-- WHAT THE TASK ASKS --
Copy out, exactly as written, only the line containing "the data etc" and the lines after it through the end of the records.

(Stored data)
::::::

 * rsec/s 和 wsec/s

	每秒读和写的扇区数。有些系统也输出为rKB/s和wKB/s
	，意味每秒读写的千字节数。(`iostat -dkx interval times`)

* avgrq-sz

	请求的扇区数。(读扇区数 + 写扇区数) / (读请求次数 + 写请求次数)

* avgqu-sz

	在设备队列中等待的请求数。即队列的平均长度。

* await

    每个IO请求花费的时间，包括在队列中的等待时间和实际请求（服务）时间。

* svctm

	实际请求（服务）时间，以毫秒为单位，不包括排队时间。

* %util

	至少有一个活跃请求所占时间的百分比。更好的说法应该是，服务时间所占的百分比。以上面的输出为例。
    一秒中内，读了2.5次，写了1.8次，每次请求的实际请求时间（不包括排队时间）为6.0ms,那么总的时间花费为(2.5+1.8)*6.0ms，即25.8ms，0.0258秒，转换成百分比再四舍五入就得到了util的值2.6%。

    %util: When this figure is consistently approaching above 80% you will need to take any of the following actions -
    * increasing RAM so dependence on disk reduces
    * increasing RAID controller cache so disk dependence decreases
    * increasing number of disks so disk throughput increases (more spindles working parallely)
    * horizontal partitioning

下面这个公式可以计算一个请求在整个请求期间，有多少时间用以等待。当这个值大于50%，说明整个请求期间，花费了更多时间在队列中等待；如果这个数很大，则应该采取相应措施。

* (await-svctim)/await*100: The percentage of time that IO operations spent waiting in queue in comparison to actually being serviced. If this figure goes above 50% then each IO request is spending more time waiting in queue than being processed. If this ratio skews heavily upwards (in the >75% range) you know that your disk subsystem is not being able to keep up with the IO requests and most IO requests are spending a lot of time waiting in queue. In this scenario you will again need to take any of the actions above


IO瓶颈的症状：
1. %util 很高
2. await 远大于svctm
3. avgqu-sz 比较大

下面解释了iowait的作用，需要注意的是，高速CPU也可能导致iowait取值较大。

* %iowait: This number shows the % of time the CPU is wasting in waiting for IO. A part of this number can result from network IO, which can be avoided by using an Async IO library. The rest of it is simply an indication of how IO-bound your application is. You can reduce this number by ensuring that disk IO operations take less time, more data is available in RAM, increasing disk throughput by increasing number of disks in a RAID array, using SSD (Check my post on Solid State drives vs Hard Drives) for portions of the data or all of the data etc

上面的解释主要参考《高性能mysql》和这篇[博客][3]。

::::::

-- SOLUTION TO THE EXERCISE --
* %iowait: This number shows the % of time the CPU is wasting in waiting for IO. A part of this number can result from network IO, which can be avoided by using an Async IO library. The rest of it is simply an indication of how IO-bound your application is. You can reduce this number by ensuring that disk IO operations take less time, more data is available in RAM, increasing disk throughput by increasing number of disks in a RAID array, using SSD (Check my post on Solid State drives vs Hard Drives) for portions of the data or all of the data etc

上面的解释主要参考《高性能mysql》和这篇[博客][3]。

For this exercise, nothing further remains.